前回に引き続き、
千葉県・一宮町で農家を営む大澤進さんに
eit swimが今もっとも聞きたいことをインタビュー。

ひとつ前の〈Think Earth Interview 4〉はこちらから。

 

 

−−−− 農家を始めてから、気候変動や環境のことをより感じるようになりましたか?

そうなんです。気候変動は肌で感じています
異常な暑さに、雨の降り方も変だし、そのせいで野菜も育てるのが大変になります。

都会に住んでると少し気づきにくいかもしれないですよね。
自分が飲んでいる水や食べ物はどこから来るのか、空気は誰が綺麗にしているのか、とか。
田舎、自然、地球の力が作用しているとわかると、もっと関心を持つきっかけになるんじゃないでしょうか。


 

−−−− 無農薬にこだわる理由は?


実は、化学肥料や農薬が環境にどんな負荷を与えるかは、後になって知りました。
もちろん、農業が環境改善に比較的、役立つことは漠然とわかっていたけど。
農業が環境を破壊しているという面もあるということを知ったのはこの10年くらいだし。

だから最初は、お客さんのニーズで始めたんです。移住者が多いこの辺りでは、意識の高いお客さんが多くて。

無農薬にはこだわっているけど、化学肥料は今も使うことがあります。
自然農法が一番だというのはわかっていながらも、理想論だけでは難しいところもあって。ここでキーワードになってくるのが「持続可能な」農業無理してもしょうがないし、長続きしないと意味がない。

もちろん、最悪なものは絶対に使わないようにしています。
例えばヨーロッパではすでに禁止されているネオニコチロイド。
カメムシを撃退する殺虫剤なんですが、これが世界のミツバチの減少に繋がっていることは有名ですよね。

日本では禁止されていないからまだ全然使われているけど、
養蜂場が多いこの辺では使用する日時が決まったらアナウンスされるんです。
その間、養蜂家がハチを屋外に出さないようにするために。

でもそんなことを知らない野生のミツバチはどうなるんだろう。恐ろしいですよね。


 

−−−− 大澤さんの直売所に通うようになって、旬のお野菜で料理を作るようになりました。

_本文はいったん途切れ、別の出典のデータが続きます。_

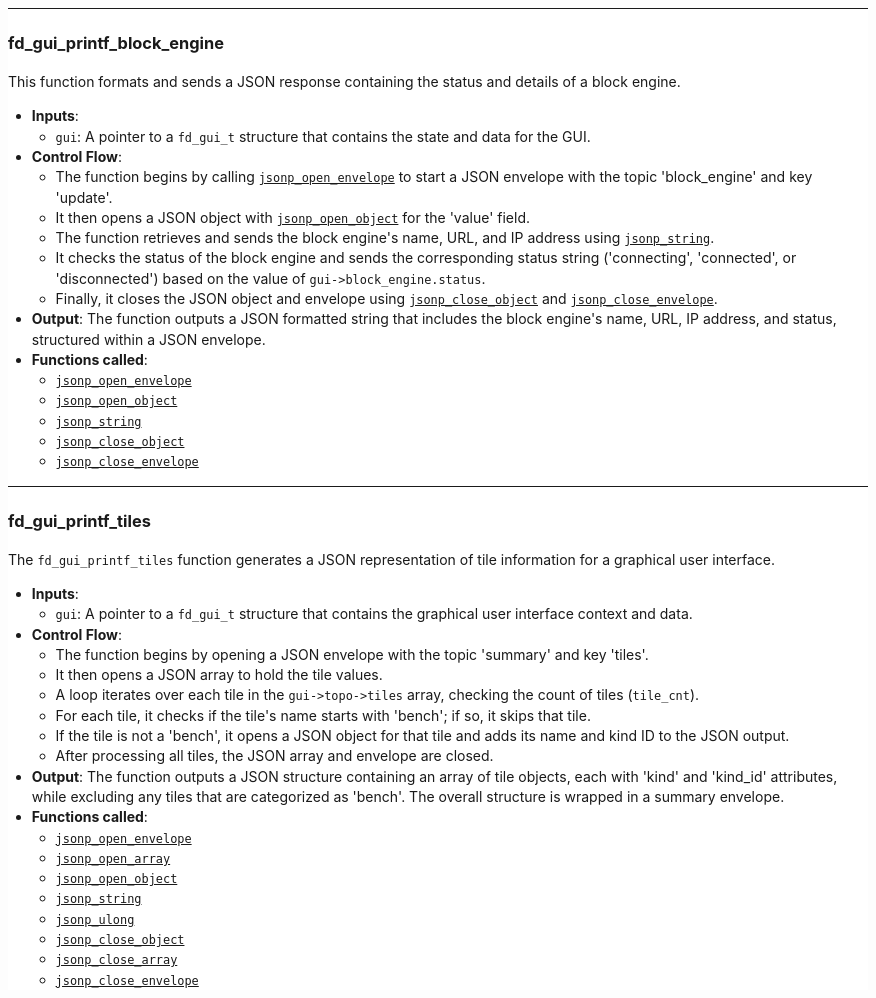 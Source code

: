
---
### fd\_gui\_printf\_block\_engine
This function formats and sends a JSON response containing the status and details of a block engine.
- **Inputs**:
    - `gui`: A pointer to a `fd_gui_t` structure that contains the state and data for the GUI.
- **Control Flow**:
    - The function begins by calling [`jsonp_open_envelope`](#jsonp_open_envelope) to start a JSON envelope with the topic 'block_engine' and key 'update'.
    - It then opens a JSON object with [`jsonp_open_object`](#jsonp_open_object) for the 'value' field.
    - The function retrieves and sends the block engine's name, URL, and IP address using [`jsonp_string`](#jsonp_string).
    - It checks the status of the block engine and sends the corresponding status string ('connecting', 'connected', or 'disconnected') based on the value of `gui->block_engine.status`.
    - Finally, it closes the JSON object and envelope using [`jsonp_close_object`](#jsonp_close_object) and [`jsonp_close_envelope`](#jsonp_close_envelope).
- **Output**: The function outputs a JSON formatted string that includes the block engine's name, URL, IP address, and status, structured within a JSON envelope.
- **Functions called**:
    - [`jsonp_open_envelope`](#jsonp_open_envelope)
    - [`jsonp_open_object`](#jsonp_open_object)
    - [`jsonp_string`](#jsonp_string)
    - [`jsonp_close_object`](#jsonp_close_object)
    - [`jsonp_close_envelope`](#jsonp_close_envelope)


---
### fd\_gui\_printf\_tiles
The `fd_gui_printf_tiles` function generates a JSON representation of tile information for a graphical user interface.
- **Inputs**:
    - `gui`: A pointer to a `fd_gui_t` structure that contains the graphical user interface context and data.
- **Control Flow**:
    - The function begins by opening a JSON envelope with the topic 'summary' and key 'tiles'.
    - It then opens a JSON array to hold the tile values.
    - A loop iterates over each tile in the `gui->topo->tiles` array, checking the count of tiles (`tile_cnt`).
    - For each tile, it checks if the tile's name starts with 'bench'; if so, it skips that tile.
    - If the tile is not a 'bench', it opens a JSON object for that tile and adds its name and kind ID to the JSON output.
    - After processing all tiles, the JSON array and envelope are closed.
- **Output**: The function outputs a JSON structure containing an array of tile objects, each with 'kind' and 'kind_id' attributes, while excluding any tiles that are categorized as 'bench'. The overall structure is wrapped in a summary envelope.
- **Functions called**:
    - [`jsonp_open_envelope`](#jsonp_open_envelope)
    - [`jsonp_open_array`](#jsonp_open_array)
    - [`jsonp_open_object`](#jsonp_open_object)
    - [`jsonp_string`](#jsonp_string)
    - [`jsonp_ulong`](#jsonp_ulong)
    - [`jsonp_close_object`](#jsonp_close_object)
    - [`jsonp_close_array`](#jsonp_close_array)
    - [`jsonp_close_envelope`](#jsonp_close_envelope)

それはよかった。旬の野菜が一番カラダにいいですからね。

でも小規模でやっているとたくさんの種類の野菜が作れなくて。
例えば長野の知り合いの農家から高原レタスを取り寄せることもできるんだけど、
物流コストと消費エネルギーを考えると「持続可能」ではない。

良い食材は移動距離の短さもポイントになってくると思っています。
新鮮で、移動にかかるエネルギーが少ないのが一番良い。
「地産地消」と昔から言うけど、
本来、無理に時期じゃない野菜を使う必要はないんです。

この地域でもビニールハウスで真冬にトマトを作ったりしているけど、
暖房をつけて、コストをかけてやっているから、これに関しては本当の意味での「持続可能」ではないですよね。



−−−− 「持続可能」の大切さを私たちも痛感しています
。ブランドとしては、できれば100%環境負荷がないモノづくりをしたいと思っていますが、急にすべてをシフトすると無理が生じたり、継続が難しくなる。だから「できることから1歩ずつ」が大事なのかなと。

そうですよね。どんなことでも持続できなければ意味がないからね。